From about 1470 to 1760, Kakrala functioned as a small state whose rulers held the title of Jam and were identified as either Sammas or Kehars. Their capital was at Dera in Kakrala, now in ruins near the site of Chachkan. The Jams of Kakrala built numerous tombs and chhatris for themselves and for their patron saints. Among their patron saints was Aban Shah, a 16th-century Suhrawardi mystic buried at Aban Shah Ja Takkar, about 2 km south of Chuhar Jamali in present-day Sujawal District. Another was Rajan Shah, also a Suhrawardi mystic from the same family, whose tomb lies about 1 km west of Aban Shah's. Both men and women of the ruling family took part in tomb construction; for example, a woman of the Kakrala ruling family commissioned the tombs at Abro Halani near Jati. Kakrala was eventually annexed by the Kalhoro dynasty in 1760.

During the Kalhoro dynasty Period Kakrala was considered one of the center of knowledge and learning in Sindh.
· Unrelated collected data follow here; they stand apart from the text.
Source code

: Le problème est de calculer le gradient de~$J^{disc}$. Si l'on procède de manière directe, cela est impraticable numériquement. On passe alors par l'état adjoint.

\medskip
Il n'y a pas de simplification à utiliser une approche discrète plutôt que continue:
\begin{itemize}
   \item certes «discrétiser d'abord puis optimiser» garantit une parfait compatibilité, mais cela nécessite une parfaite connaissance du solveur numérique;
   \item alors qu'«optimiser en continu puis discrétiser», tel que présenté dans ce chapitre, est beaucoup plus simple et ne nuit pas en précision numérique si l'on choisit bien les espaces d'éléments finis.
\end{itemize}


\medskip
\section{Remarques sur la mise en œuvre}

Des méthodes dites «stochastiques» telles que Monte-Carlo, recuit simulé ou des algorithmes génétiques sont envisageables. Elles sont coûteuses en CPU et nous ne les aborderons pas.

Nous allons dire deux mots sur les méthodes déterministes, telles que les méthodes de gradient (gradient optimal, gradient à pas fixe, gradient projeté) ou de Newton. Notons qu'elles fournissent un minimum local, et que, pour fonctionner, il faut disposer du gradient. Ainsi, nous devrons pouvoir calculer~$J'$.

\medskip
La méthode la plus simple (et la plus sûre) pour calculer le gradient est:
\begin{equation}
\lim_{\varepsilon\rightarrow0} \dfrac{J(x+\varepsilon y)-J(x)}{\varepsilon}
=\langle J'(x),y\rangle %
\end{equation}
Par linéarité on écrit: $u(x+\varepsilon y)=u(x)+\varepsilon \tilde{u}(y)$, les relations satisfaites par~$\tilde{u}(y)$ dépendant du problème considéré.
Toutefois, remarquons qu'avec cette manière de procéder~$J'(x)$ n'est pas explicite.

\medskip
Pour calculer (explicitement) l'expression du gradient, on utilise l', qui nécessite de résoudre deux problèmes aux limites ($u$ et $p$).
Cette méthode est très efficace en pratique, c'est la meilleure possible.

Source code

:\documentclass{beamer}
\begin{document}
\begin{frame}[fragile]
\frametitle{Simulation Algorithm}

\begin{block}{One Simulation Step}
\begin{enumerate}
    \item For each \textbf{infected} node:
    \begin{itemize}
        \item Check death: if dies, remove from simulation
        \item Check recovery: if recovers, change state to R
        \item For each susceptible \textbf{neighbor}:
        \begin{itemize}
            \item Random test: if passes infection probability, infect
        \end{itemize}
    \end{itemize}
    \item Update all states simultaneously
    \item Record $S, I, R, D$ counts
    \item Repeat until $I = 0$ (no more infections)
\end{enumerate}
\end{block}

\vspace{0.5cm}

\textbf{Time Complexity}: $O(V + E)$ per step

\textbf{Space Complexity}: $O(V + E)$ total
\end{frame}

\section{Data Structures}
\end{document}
Kakrala was one of the parganas of Lower Sindh under the Talpur dynasty. It was governed by a "sazāwal-kār", or revenue collector, with several munshis (writers) to assist in its administration.

== Folklore ==
Udho Kehar and Hothal Fairy is a Sindhi folktale set in the Kakrala. It tells the story of Udho Kehar, a prince of the Kehar ruling family of Kakrala, and Hothal, a fairy who is described as the daughter of the Nagamara chief Sangan. The tale is a popular work of Sindhi literature and continues to be remembered in Sindh, Kutch, and Saurashtra.